Reviewing a Peer’s Optimization
A Code Review Summary for SPO600
For the final project of the Software Portability Course, the class was tasked with reviewing the code of a peer who’d set up a pull request for Chris’ GLIBC repository. For my code review, I decided my good friend John would be a worthy candidate for my review musings, his pull request being found here for those interested in viewing.
There were a few stylistic issues that I brought up, all of which a simple fix would remedy.
The Code
/* Copyright (C) 1991-2017 Free Software Foundation, Inc.
This file is part of the GNU C Library.
The GNU C Library is free software; you can redistribute it and/or
modify it under the terms of the GNU Lesser General Public
License as published by the Free Software Foundation; either
version 2.1 of the License, or (at your option) any later version.
The GNU C Library is distributed in the hope that it will be useful,
but WITHOUT ANY WARRANTY; without even the implied warranty of
MERCHANTABILITY or FITNESS FOR A PARTICULAR PURPOSE. See the GNU
Lesser General Public License for more details.
You should have received a copy of the GNU Lesser General Public
License along with the GNU C Library; if not, see
<http://www.gnu.org/licenses/>. */
#include <string.h>
#include <stdint.h>
#include <libc-pointer-arith.h>
#undef strcspn
#ifndef STRCSPN
# define STRCSPN strcspn
#endif
/* Return the length of the maximum initial segment of S
which contains no characters from REJECT. */
size_t STRCSPN (const char *str, const char *reject)
{
if (__glibc_unlikely (reject[0] == '\\0') ||
__glibc_unlikely (reject[1] == '\\0'))
return __strchrnul (str, reject [0]) - str;
/* Use multiple small memsets to enable inlining on most targets. */
unsigned char table[256];
unsigned char *p = memset(table, 0, 64);
memset(p + 64, 0, 64);
memset(p + 128, 0, 64);
memset(p + 192, 0, 64);
unsigned char *s = (unsigned char*)reject;
unsigned char tmp;
do
p[tmp = *s++] = 1;
while (tmp);
s = (unsigned char*)str;
if (p[s[0]]) return 0;
if (p[s[1]]) return 1;
if (p[s[2]]) return 2;
if (p[s[3]]) return 3;
if (p[s[4]]) return 4;
if (p[s[5]]) return 5;
if (p[s[6]]) return 6;
if (p[s[7]]) return 7;
unsigned int c0, c1, c2, c3, c4, c5, c6, c7;
do
{
s += 8;
c0 = p[s[0]];
c1 = p[s[1]];
c2 = p[s[2]];
c3 = p[s[3]];
c4 = p[s[4]];
c5 = p[s[5]];
c6 = p[s[6]];
c7 = p[s[7]];
} while ((c0 | c1 | c2 | c3 | c4 | c5 | c6 | c7) == 0);
size_t count = s - (unsigned char *)str;
if (c0 | c1 != 0) {
return count - c0 + 1;
}
else if ((c2 | c3) != 0) {
return count - c2 + 3;
}
else if ((c4 | c5) != 0) {
return count - c4 + 5;
}
else {
return count - c6 + 5;
}
}
libc_hidden_builtin_def (strcspn)
The Stylistic Issues In Question
Throughout the GLIBC, a common coding convention can be found throughout the familiar and obscure files.
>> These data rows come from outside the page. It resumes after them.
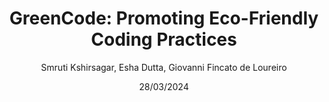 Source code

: ---
author: Smruti Kshirsagar, Esha Dutta, Giovanni Fincato de Loureiro
title: "GreenCode: Promoting Eco-Friendly Coding Practices"
date: 28/03/2024
summary: 
  This project introduces GreenCode, a novel approach for identifying energy-efficient Python coding practices in Jupyter notebooks through the development of a Google Chrome plugin. By identifying and proposing alternative coding practices for common scenarios, GreenCode aims to reduce energy consumption in software development. In its current version, GreenCode has been built for four commonly used coding practices. This paper also presents a comparison of the energy consumption of these four coding practices and their alternatives. The effectiveness of GreenCode is validated through experiments on publicly available Python code, demonstrating significant reductions in energy usage. It is found that GreenCode gives favourable results for three of the four coding practices. Despite some limitations, GreenCode presents a promising solution for promoting eco-friendly coding practices and contributing to sustainability in the computing industry."
paper: "../papers/g7_GreenCode_Promoting_Eco-Friendly_Coding_Practices.pdf"
source: "https://github.com/luiscruz/course_sustainableSE"
website: https://luiscruz.github.io/course_sustainableSE/
--- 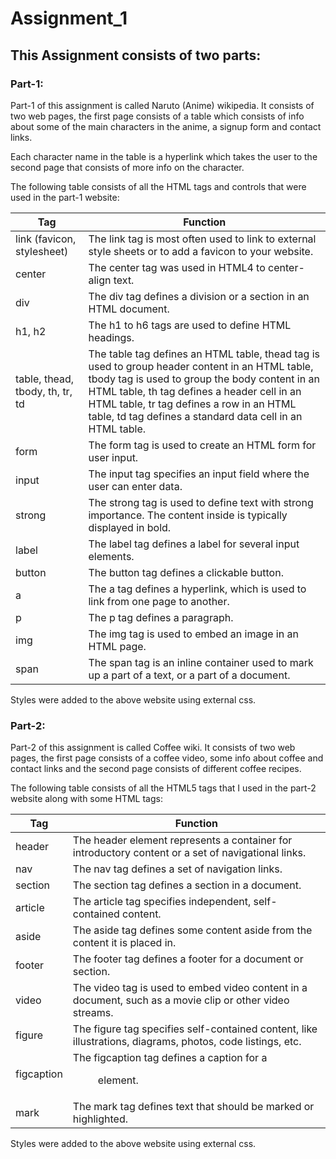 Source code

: # Assignment_1
## This Assignment consists of two parts:

### Part-1:
Part-1 of this assignment is called Naruto (Anime) wikipedia. It consists of two web pages, the first page consists of a table which consists of info about some of the main characters in the anime, a signup form and contact links.

Each character name in the table is a hyperlink which takes the user to the second page that consists of more info on the character.

The following table consists of all the HTML tags and controls that were used in the part-1 website:

| Tag             | Function      |   
| -------------    | ------------- | 
| link (favicon, stylesheet) | The link tag is most often used to link to external style sheets or to add a favicon to your website.|  
| center         | The center tag was used in HTML4 to center-align text.|
| div            | The div tag defines a division or a section in an HTML document.| 
| h1, h2         | The h1 to h6 tags are used to define HTML headings.|
| table, thead, tbody, th, tr, td | The table tag defines an HTML table, thead tag is used to group header content in an HTML table, tbody tag is used to group the body content in an HTML table, th tag defines a header cell in an HTML table, tr tag defines a row in an HTML table, td tag defines a standard data cell in an HTML table.|
| form           | The form tag is used to create an HTML form for user input.|
| input          | The input tag specifies an input field where the user can enter data.|
| strong         | The strong tag is used to define text with strong importance. The content inside is typically displayed in bold.|
| label          | The label tag defines a label for several input elements.|
| button         | The button tag defines a clickable button.|
| a              | The a tag defines a hyperlink, which is used to link from one page to another.|
| p              | The p tag defines a paragraph.|
| img            | The img tag is used to embed an image in an HTML page.|
| span           | The span tag is an inline container used to mark up a part of a text, or a part of a document.|

Styles were added to the above website using external css.

### Part-2:
Part-2 of this assignment is called Coffee wiki. It consists of two web pages, the first page consists of a coffee video, some info about coffee and contact links and the second page consists of different coffee recipes.

The following table consists of all the HTML5 tags that I used in the part-2 website along with some HTML tags:

| Tag             | Function      |   
| -------------    | ------------- | 
| header           | The header element represents a container for introductory content or a set of navigational links.|  
| nav              | The nav tag defines a set of navigation links.|
| section          | The section tag defines a section in a document.| 
| article          | The article tag specifies independent, self-contained content.|
| aside            | The aside tag defines some content aside from the content it is placed in.|
| footer           | The footer tag defines a footer for a document or section.|
| video            | The video tag is used to embed video content in a document, such as a movie clip or other video streams.|
| figure           | The figure tag specifies self-contained content, like illustrations, diagrams, photos, code listings, etc.|
| figcaption       | The figcaption tag defines a caption for a <figure> element.|
| mark             | The mark tag defines text that should be marked or highlighted.|

Styles were added to the above website using external css.

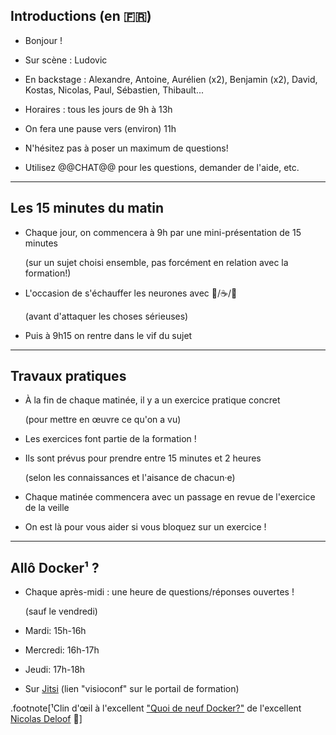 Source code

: ## Introductions (en 🇫🇷)

- Bonjour ! 

- Sur scène : Ludovic

- En backstage : Alexandre, Antoine, Aurélien (x2), Benjamin (x2), David, Kostas, Nicolas, Paul, Sébastien, Thibault...

- Horaires : tous les jours de 9h à 13h

- On fera une pause vers (environ) 11h

- N'hésitez pas à poser un maximum de questions!

- Utilisez @@CHAT@@ pour les questions, demander de l'aide, etc.

[@alexbuisine]: https://twitter.com/alexbuisine
[EphemeraSearch]: https://ephemerasearch.com/
[@jpetazzo]: https://twitter.com/jpetazzo
[@jpetazzo@hachyderm.io]: https://hachyderm.io/@jpetazzo
[@s0ulshake]: https://twitter.com/s0ulshake
[Quantgene]: https://www.quantgene.com/

---

## Les 15 minutes du matin

- Chaque jour, on commencera à 9h par une mini-présentation de 15 minutes

  (sur un sujet choisi ensemble, pas forcément en relation avec la formation!)

- L'occasion de s'échauffer les neurones avec 🥐/☕️/🍊

  (avant d'attaquer les choses sérieuses)

- Puis à 9h15 on rentre dans le vif du sujet

---

## Travaux pratiques

- À la fin de chaque matinée, il y a un exercice pratique concret

  (pour mettre en œuvre ce qu'on a vu)

- Les exercices font partie de la formation !

- Ils sont prévus pour prendre entre 15 minutes et 2 heures

  (selon les connaissances et l'aisance de chacun·e)

- Chaque matinée commencera avec un passage en revue de l'exercice de la veille

- On est là pour vous aider si vous bloquez sur un exercice !

---

## Allô Docker¹ ?

- Chaque après-midi : une heure de questions/réponses ouvertes !

  (sauf le vendredi)

- Mardi: 15h-16h

- Mercredi: 16h-17h

- Jeudi: 17h-18h

- Sur [Jitsi][jitsi] (lien "visioconf" sur le portail de formation)

.footnote[¹Clin d'œil à l'excellent ["Quoi de neuf Docker?"][qdnd] de l'excellent [Nicolas Deloof][ndeloof] 🙂]

[qdnd]: https://www.youtube.com/channel/UCOAhkxpryr_BKybt9wIw-NQ
[ndeloof]: https://github.com/ndeloof
[jitsi]: https://training.enix.io/jitsi-magic/jitsi.container.training/AlloDockerMai2024
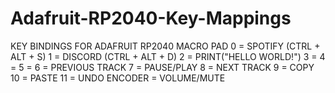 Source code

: # Adafruit-RP2040-Key-Mappings
KEY BINDINGS FOR ADAFRUIT RP2040 MACRO PAD
0 = SPOTIFY (CTRL + ALT + S)
1 = DISCORD (CTRL + ALT + D)
2 = PRINT("HELLO WORLD!")
3 = 
4 = 
5 = 
6 = PREVIOUS TRACK
7 = PAUSE/PLAY
8 = NEXT TRACK
9 = COPY
10 = PASTE
11 = UNDO
ENCODER = VOLUME/MUTE
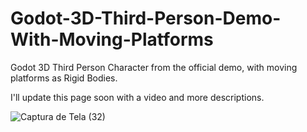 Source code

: # Godot-3D-Third-Person-Demo-With-Moving-Platforms
Godot 3D Third Person Character from the official demo, with moving platforms as Rigid Bodies.

I'll update this page soon with a video and more descriptions.

![Captura de Tela (32)](https://user-images.githubusercontent.com/22160489/153642892-1ac96723-6ab4-446b-8c40-fd78d6897301.png)
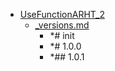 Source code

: - <a href = "E:\Node_projects\Node_Way\Jobs\FuncStandarts\UseFunctionARHT_2\cat.UseFunctionARHT_2\dir.UseFunctionARHT_2.md">UseFunctionARHT_2</a>
    - <a href = "E:\Node_projects\Node_Way\Jobs\FuncStandarts\UseFunctionARHT_2\_versions.md">_versions.md</a>
        - *# init 
        - *# 1.0.0
        - *## 1.0.1
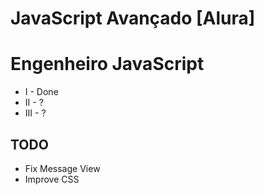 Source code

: # JavaScript Avançado [Alura]

# Engenheiro JavaScript
- I - Done
- II - ?
- III - ?

## TODO
- Fix Message View 
- Improve CSS
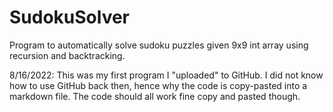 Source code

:# SudokuSolver
Program to automatically solve sudoku puzzles given 9x9 int array using recursion and backtracking.



8/16/2022: This was my first program I "uploaded" to GitHub. I did not know how to use GitHub back then, hence why the code is copy-pasted into a markdown file. The code should all work fine copy and pasted though.
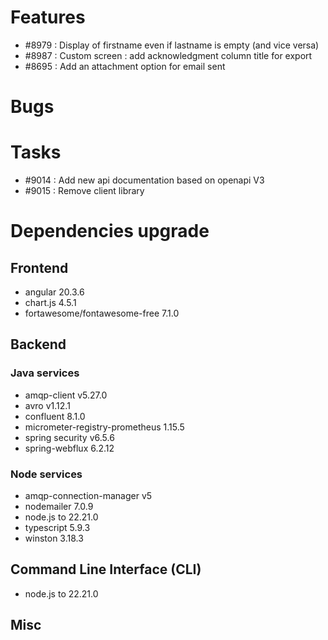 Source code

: 
# Features

- #8979 : Display of firstname even if lastname is empty (and vice versa)
- #8987 : Custom screen : add acknowledgment column title for export
- #8695 : Add an attachment option for email sent

# Bugs

# Tasks

- #9014 : Add new api documentation based on openapi V3
- #9015 : Remove client library

  
# Dependencies upgrade

## Frontend

- angular 20.3.6
- chart.js 4.5.1
- fortawesome/fontawesome-free 7.1.0

## Backend 


### Java services 
- amqp-client v5.27.0
- avro v1.12.1
- confluent 8.1.0
- micrometer-registry-prometheus 1.15.5
- spring security v6.5.6
- spring-webflux 6.2.12

  
### Node services

- amqp-connection-manager v5
- nodemailer 7.0.9
- node.js to 22.21.0 
- typescript 5.9.3
- winston 3.18.3


## Command Line Interface (CLI)

- node.js to 22.21.0 

## Misc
In such convention, is the inclusion of a space between the function name and arguments. John’s editor perhaps did not detect this, and instead replaced all of his code with the common function sans-space argument arrangement.
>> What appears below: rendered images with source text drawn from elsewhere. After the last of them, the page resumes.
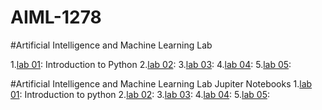   # AIML-1278
#Artificial Intelligence and Machine Learning Lab

1.[lab 01](): Introduction to Python 
2.[lab 02]():
3.[lab 03]():
4.[lab 04]():
5.[lab 05]():

#Artificial Intelligence and Machine Learning Lab Jupiter Notebooks
1.[lab 01](): Introduction to python 
2.[lab 02]():
3.[lab 03]():
4.[lab 04]():
5.[lab 05]():

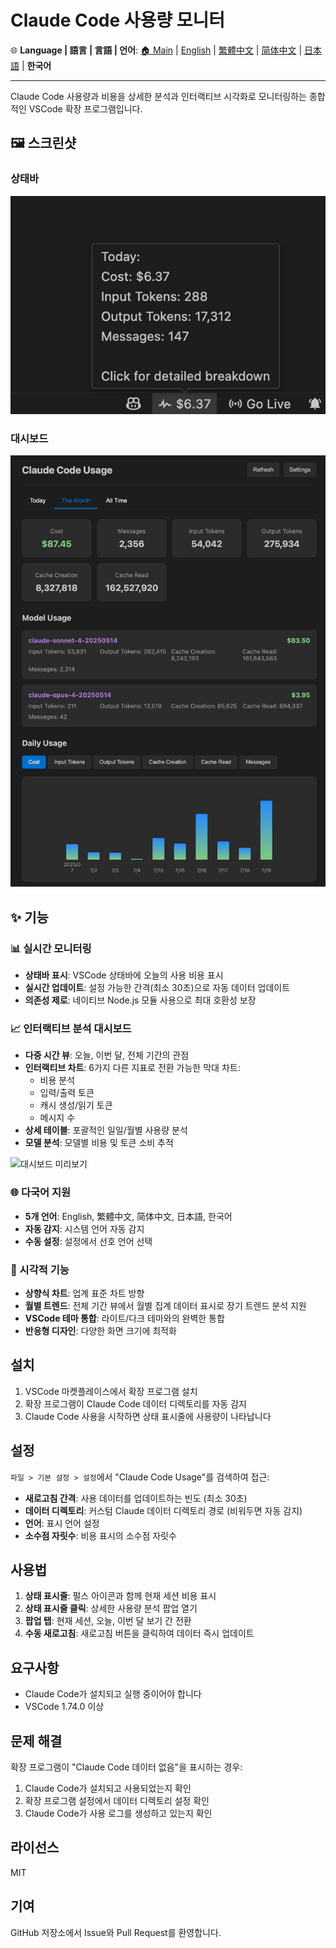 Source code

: # Claude Code 사용량 모니터

🌐 **Language | 語言 | 言語 | 언어**: [🏠 Main](README.md) | [English](README-en.md) | [繁體中文](README-zh-TW.md) | [简体中文](README-zh-CN.md) | [日本語](README-ja.md) | **한국어**

---

Claude Code 사용량과 비용을 상세한 분석과 인터랙티브 시각화로 모니터링하는 종합적인 VSCode 확장 프로그램입니다.

## 🖼️ 스크린샷

### 상태바

![상태바 미리보기](images/status-bar-preview.jpg)

### 대시보드

![대시보드 미리보기](images/dashboard-preview.jpg)

## ✨ 기능

### 📊 실시간 모니터링
- **상태바 표시**: VSCode 상태바에 오늘의 사용 비용 표시
- **실시간 업데이트**: 설정 가능한 간격(최소 30초)으로 자동 데이터 업데이트
- **의존성 제로**: 네이티브 Node.js 모듈 사용으로 최대 호환성 보장

### 📈 인터랙티브 분석 대시보드
- **다중 시간 뷰**: 오늘, 이번 달, 전체 기간의 관점
- **인터랙티브 차트**: 6가지 다른 지표로 전환 가능한 막대 차트:
  - 비용 분석
  - 입력/출력 토큰
  - 캐시 생성/읽기 토큰
  - 메시지 수
- **상세 테이블**: 포괄적인 일일/월별 사용량 분석
- **모델 분석**: 모델별 비용 및 토큰 소비 추적

![대시보드 미리보기](images/dashboard-preview.png)

### 🌐 다국어 지원
- **5개 언어**: English, 繁體中文, 简体中文, 日本語, 한국어
- **자동 감지**: 시스템 언어 자동 감지
- **수동 설정**: 설정에서 선호 언어 선택

### 🎨 시각적 기능
- **상향식 차트**: 업계 표준 차트 방향
- **월별 트렌드**: 전체 기간 뷰에서 월별 집계 데이터 표시로 장기 트렌드 분석 지원
- **VSCode 테마 통합**: 라이트/다크 테마와의 완벽한 통합
- **반응형 디자인**: 다양한 화면 크기에 최적화

## 설치

1. VSCode 마켓플레이스에서 확장 프로그램 설치
2. 확장 프로그램이 Claude Code 데이터 디렉토리를 자동 감지
3. Claude Code 사용을 시작하면 상태 표시줄에 사용량이 나타납니다

## 설정

`파일 > 기본 설정 > 설정`에서 "Claude Code Usage"를 검색하여 접근:

- **새로고침 간격**: 사용 데이터를 업데이트하는 빈도 (최소 30초)
- **데이터 디렉토리**: 커스텀 Claude 데이터 디렉토리 경로 (비워두면 자동 감지)
- **언어**: 표시 언어 설정
- **소수점 자릿수**: 비용 표시의 소수점 자릿수

## 사용법

1. **상태 표시줄**: 펄스 아이콘과 함께 현재 세션 비용 표시
2. **상태 표시줄 클릭**: 상세한 사용량 분석 팝업 열기
3. **팝업 탭**: 현재 세션, 오늘, 이번 달 보기 간 전환
4. **수동 새로고침**: 새로고침 버튼을 클릭하여 데이터 즉시 업데이트

## 요구사항

- Claude Code가 설치되고 실행 중이어야 합니다
- VSCode 1.74.0 이상

## 문제 해결

확장 프로그램이 "Claude Code 데이터 없음"을 표시하는 경우:

1. Claude Code가 설치되고 사용되었는지 확인
2. 확장 프로그램 설정에서 데이터 디렉토리 설정 확인
3. Claude Code가 사용 로그를 생성하고 있는지 확인

## 라이선스

MIT

## 기여

GitHub 저장소에서 Issue와 Pull Request를 환영합니다.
As you can see below, the issue is a minor one which is easily overlooked.
Coding Convention Issue #1: Correct
memset (p + 64, 0, 64);
Coding Convention Issue #1: Incorrect
memset(p + 64, 0, 64);
Another convention issue, was the rearranging of declaration syntax for variables and functions. I won’t deny, the GLIBC’s coding style is unfamiliar to someone who’s experience with C derives from few courses, and I did question why that style of C syntax was deemed essential for the time. Perhaps to reduce line length? This idea does make sense on the low-resolution terminals utilized in the days of old, but does look rather odd to the modern programmer.
Coding Convention Issue #2: Correct
size_t
STRCSPN (const char *str, const char *reject)
Coding Convention Issue #2: Incorrect
size_t STRCSPN (const char *str, const char *reject)
Conclusion
John’s optimizations enable support for 64-bit processing, which is a big improvement to modern servers & programs alike. Having gone through his code modifications for the review, I did not see any issues regarding logic or operations, which in the end will always be the make-it / break-it factor. He did damn good work with the optimization, and with the stylistic change I’ve mentioned above, I think the upstream developers will accept his code contribution without hesitation.